Using the records below, locate all lines containing "itertools" and return them.

• • • • •

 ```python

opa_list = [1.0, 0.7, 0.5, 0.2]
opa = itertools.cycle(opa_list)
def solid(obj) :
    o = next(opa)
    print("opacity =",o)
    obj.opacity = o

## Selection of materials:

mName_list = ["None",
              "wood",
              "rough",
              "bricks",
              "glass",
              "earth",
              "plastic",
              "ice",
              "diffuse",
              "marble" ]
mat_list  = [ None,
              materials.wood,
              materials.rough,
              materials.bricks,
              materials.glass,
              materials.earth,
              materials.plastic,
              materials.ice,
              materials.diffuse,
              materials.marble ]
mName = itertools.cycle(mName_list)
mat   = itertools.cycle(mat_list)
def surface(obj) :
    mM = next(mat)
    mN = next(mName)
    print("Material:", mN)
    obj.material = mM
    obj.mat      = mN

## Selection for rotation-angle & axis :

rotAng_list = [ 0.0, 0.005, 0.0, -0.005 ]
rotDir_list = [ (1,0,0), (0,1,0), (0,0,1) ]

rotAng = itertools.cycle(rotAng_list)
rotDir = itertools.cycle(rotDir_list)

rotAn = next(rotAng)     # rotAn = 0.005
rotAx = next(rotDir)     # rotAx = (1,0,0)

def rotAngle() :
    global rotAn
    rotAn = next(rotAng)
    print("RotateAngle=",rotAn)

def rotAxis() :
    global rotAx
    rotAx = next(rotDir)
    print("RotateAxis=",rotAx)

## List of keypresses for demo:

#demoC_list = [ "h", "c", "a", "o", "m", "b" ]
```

• • • • •

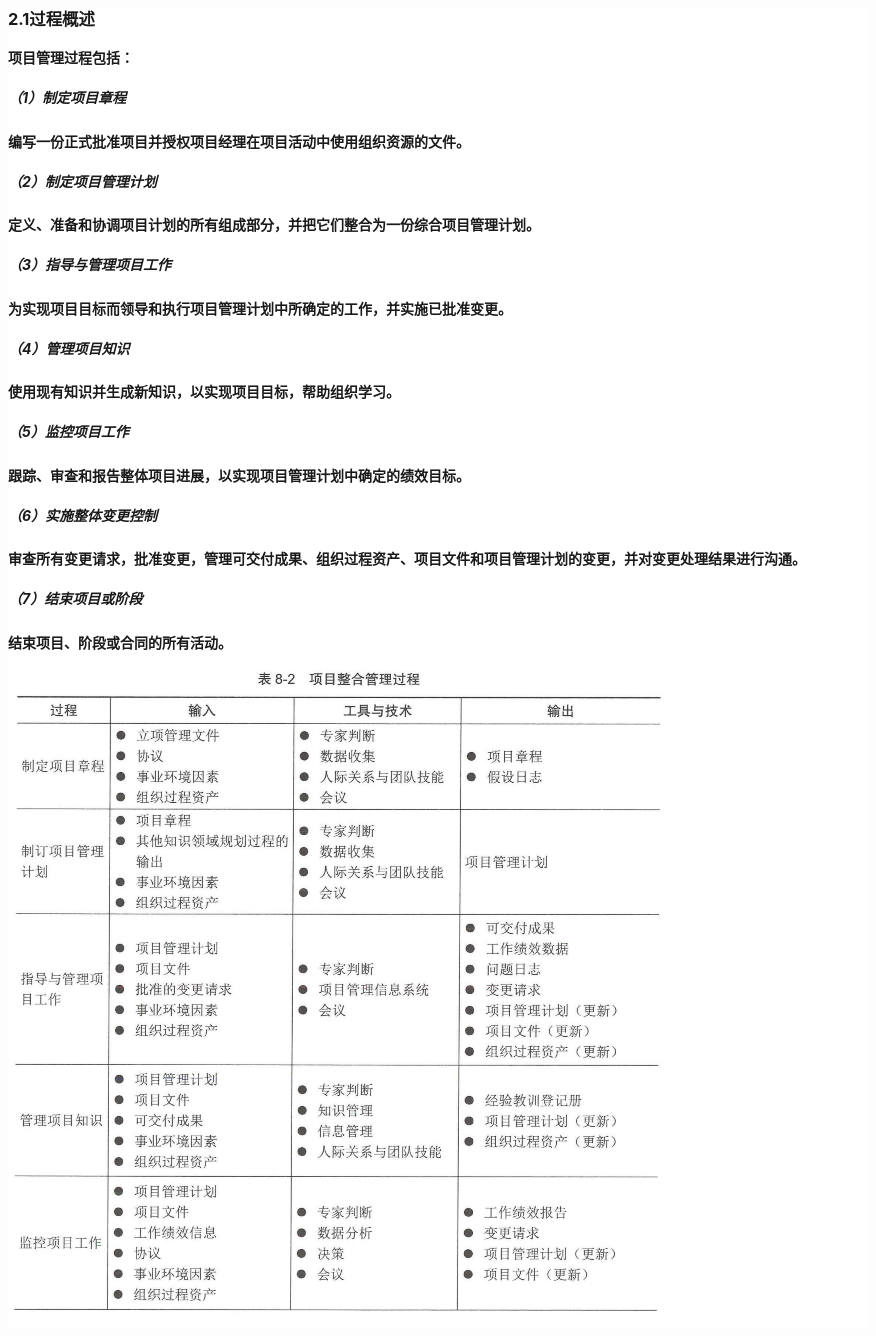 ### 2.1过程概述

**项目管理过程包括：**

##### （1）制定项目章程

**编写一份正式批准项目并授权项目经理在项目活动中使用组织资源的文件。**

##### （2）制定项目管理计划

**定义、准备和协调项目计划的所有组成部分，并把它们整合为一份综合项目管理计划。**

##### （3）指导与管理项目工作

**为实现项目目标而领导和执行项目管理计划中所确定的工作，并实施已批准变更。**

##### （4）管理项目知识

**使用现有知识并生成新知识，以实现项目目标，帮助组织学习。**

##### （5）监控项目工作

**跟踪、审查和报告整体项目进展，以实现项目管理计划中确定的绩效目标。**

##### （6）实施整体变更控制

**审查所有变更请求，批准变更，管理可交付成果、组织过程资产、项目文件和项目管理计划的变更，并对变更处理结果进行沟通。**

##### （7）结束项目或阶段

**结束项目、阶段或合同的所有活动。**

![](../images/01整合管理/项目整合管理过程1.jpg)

• • • • •

Solved problem —
opa = itertools.cycle(opa_list)
mName = itertools.cycle(mName_list)
mat   = itertools.cycle(mat_list)
rotAng = itertools.cycle(rotAng_list)
rotDir = itertools.cycle(rotDir_list)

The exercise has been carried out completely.